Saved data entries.
────────────────────────────────────────
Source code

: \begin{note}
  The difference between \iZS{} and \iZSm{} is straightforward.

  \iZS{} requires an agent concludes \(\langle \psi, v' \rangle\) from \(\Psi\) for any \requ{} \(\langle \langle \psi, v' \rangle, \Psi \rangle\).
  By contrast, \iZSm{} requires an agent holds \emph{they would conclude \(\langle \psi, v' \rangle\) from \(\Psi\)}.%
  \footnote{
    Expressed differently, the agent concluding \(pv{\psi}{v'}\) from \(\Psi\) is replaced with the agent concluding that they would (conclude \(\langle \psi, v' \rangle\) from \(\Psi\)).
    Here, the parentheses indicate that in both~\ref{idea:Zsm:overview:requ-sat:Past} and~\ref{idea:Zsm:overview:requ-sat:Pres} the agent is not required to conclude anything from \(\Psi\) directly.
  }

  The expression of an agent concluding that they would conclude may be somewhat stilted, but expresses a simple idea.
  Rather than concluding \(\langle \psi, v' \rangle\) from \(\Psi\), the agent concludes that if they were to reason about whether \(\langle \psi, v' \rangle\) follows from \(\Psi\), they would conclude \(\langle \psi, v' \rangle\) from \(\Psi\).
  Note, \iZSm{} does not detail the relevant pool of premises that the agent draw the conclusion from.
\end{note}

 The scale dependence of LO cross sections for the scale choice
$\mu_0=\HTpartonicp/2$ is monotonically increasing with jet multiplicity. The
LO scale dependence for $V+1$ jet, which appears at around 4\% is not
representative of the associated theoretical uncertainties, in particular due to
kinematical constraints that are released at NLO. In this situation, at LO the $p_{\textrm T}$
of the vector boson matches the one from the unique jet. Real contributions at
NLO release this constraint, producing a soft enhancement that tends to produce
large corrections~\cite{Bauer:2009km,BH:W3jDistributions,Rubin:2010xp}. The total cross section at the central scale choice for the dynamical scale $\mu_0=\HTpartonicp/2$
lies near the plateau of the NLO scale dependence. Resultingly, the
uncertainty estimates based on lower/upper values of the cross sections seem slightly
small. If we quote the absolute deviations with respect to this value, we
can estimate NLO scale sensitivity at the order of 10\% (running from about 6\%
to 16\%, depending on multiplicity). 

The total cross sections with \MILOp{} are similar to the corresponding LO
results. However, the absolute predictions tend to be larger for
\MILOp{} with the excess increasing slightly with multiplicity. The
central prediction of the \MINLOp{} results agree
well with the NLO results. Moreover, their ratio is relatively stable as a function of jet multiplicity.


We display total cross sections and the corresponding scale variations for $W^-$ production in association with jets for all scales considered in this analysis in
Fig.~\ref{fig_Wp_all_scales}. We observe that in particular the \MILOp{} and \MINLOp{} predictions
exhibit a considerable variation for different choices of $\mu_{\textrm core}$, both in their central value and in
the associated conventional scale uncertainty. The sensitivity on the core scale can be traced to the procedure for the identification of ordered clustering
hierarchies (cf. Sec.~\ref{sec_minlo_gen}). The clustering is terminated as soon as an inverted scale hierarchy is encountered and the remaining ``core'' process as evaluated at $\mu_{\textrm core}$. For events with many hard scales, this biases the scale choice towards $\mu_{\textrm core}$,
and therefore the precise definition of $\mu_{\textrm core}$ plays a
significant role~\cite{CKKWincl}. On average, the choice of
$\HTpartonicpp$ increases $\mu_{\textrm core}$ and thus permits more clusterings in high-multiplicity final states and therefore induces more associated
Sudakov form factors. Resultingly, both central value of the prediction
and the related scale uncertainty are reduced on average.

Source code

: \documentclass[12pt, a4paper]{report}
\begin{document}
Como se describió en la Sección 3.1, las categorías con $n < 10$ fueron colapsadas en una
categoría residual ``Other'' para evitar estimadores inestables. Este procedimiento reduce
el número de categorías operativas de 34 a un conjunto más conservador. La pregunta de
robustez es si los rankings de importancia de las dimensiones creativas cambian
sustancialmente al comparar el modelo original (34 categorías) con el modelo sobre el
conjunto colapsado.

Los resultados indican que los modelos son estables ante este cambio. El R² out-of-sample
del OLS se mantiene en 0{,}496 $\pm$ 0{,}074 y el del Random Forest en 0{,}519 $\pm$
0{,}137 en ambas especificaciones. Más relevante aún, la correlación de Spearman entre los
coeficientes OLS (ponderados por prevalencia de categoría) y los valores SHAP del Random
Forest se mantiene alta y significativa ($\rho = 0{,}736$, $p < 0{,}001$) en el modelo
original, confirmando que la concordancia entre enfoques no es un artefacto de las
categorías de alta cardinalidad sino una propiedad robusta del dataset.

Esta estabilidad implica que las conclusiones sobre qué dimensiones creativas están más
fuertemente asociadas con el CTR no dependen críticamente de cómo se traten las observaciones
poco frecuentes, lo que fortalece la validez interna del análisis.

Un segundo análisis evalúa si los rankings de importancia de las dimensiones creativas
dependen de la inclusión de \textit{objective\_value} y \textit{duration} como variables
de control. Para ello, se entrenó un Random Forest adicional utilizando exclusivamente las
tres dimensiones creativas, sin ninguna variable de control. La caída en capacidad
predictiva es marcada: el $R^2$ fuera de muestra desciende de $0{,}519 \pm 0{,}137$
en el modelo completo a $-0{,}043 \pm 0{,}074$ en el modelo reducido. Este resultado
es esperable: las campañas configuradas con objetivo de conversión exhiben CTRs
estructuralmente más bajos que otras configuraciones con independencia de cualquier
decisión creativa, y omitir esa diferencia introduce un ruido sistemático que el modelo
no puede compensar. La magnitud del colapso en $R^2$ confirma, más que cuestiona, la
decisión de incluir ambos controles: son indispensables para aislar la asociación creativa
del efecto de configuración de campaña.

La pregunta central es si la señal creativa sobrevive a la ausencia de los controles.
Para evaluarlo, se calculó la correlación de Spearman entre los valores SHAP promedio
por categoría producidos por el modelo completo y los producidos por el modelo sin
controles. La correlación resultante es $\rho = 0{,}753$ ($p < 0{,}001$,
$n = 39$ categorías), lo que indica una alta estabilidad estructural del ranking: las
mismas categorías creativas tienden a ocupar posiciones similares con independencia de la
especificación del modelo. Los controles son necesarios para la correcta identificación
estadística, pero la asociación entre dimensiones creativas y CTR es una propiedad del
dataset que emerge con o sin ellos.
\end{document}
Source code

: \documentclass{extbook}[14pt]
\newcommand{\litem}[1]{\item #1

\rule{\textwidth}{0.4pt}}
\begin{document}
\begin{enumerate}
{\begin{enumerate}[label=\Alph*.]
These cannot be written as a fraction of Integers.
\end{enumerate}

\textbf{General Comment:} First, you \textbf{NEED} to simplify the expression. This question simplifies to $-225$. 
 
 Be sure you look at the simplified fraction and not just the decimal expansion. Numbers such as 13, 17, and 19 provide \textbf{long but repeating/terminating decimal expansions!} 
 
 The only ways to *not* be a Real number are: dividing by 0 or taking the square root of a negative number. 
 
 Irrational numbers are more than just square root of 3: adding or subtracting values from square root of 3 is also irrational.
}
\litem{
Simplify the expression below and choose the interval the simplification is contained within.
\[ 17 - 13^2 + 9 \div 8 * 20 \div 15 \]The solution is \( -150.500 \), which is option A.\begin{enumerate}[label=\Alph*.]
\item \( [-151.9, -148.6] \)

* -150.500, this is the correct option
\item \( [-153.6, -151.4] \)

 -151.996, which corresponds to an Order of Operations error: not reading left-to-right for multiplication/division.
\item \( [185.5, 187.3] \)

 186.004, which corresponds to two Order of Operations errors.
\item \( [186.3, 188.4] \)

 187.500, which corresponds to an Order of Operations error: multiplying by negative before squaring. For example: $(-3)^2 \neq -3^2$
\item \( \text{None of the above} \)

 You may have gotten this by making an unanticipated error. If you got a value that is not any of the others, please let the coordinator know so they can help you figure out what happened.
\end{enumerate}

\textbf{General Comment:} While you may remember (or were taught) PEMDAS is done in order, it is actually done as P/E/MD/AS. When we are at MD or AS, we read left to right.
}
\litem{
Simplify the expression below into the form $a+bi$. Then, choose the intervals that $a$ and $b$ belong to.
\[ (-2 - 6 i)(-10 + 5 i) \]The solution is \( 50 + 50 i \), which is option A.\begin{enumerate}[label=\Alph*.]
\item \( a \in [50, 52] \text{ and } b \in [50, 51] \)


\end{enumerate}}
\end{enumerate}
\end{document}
────────────────────────────────────────
Show all lines above holding the word "dimensiones".

Solution to the problem.
robustez es si los rankings de importancia de las dimensiones creativas cambian
Esta estabilidad implica que las conclusiones sobre qué dimensiones creativas están más
Un segundo análisis evalúa si los rankings de importancia de las dimensiones creativas
tres dimensiones creativas, sin ninguna variable de control. La caída en capacidad
estadística, pero la asociación entre dimensiones creativas y CTR es una propiedad del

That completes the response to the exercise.